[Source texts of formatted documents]

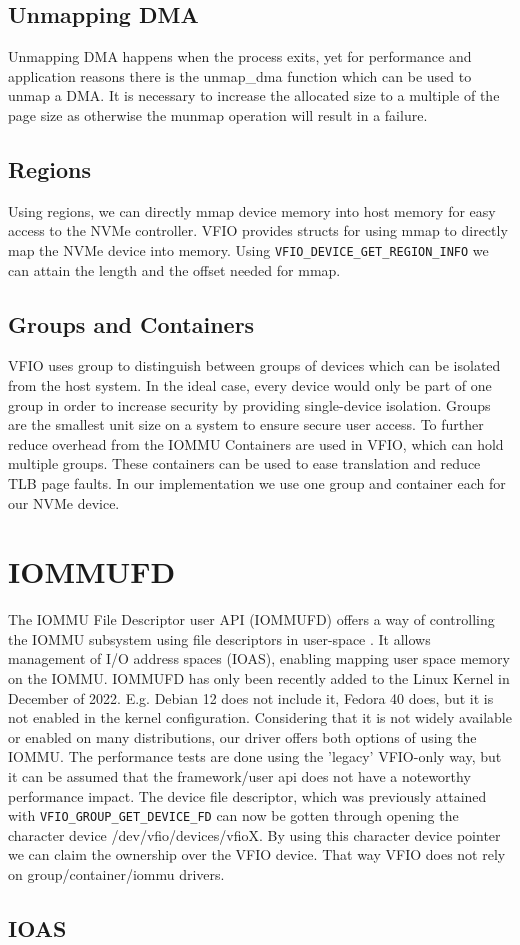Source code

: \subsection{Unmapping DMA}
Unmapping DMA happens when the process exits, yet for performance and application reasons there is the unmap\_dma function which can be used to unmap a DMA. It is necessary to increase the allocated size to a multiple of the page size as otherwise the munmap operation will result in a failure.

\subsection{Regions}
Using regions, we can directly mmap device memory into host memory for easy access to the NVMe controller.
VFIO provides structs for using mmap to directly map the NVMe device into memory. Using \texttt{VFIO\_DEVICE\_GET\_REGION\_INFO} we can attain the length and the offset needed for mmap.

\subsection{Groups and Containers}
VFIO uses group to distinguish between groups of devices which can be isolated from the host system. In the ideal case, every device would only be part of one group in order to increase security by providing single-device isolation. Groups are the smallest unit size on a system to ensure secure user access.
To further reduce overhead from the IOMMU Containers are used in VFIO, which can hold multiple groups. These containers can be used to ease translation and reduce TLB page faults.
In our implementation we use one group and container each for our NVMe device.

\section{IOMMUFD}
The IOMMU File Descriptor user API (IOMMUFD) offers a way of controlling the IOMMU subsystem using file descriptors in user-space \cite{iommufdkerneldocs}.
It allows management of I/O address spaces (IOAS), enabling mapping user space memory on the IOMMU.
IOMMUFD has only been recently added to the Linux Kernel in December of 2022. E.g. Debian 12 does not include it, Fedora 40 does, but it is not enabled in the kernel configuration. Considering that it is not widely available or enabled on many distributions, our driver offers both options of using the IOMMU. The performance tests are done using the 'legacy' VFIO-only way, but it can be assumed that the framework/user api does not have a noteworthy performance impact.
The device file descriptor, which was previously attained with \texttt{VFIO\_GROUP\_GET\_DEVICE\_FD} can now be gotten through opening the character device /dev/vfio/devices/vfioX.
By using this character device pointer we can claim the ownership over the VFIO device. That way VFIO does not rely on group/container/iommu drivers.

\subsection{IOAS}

**YOUR TASK:**
Number of lines in the records above holding the word "subsection": state it and nothing else.

**EXERCISE OUTPUT:**
4